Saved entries
--------

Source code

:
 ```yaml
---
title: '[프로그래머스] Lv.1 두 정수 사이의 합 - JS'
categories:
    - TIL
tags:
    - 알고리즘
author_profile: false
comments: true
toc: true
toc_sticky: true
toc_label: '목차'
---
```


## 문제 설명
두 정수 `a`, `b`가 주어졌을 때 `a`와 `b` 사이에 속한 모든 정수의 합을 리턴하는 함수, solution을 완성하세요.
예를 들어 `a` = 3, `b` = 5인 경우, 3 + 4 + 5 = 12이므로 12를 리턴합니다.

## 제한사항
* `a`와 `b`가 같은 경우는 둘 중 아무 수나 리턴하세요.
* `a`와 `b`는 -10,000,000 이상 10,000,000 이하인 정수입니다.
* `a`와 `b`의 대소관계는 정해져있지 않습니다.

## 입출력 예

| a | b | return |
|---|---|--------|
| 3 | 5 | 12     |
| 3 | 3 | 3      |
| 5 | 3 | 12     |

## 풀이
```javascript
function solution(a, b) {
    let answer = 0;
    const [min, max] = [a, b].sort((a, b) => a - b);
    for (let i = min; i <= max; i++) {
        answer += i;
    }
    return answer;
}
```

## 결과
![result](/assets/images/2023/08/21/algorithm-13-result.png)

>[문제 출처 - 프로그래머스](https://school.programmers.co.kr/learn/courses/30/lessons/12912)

--------

- THE TASK
Determine how many lines of the records contain the word "프로그래머스". Reply with the number by itself.

- TASK RESPONSE
2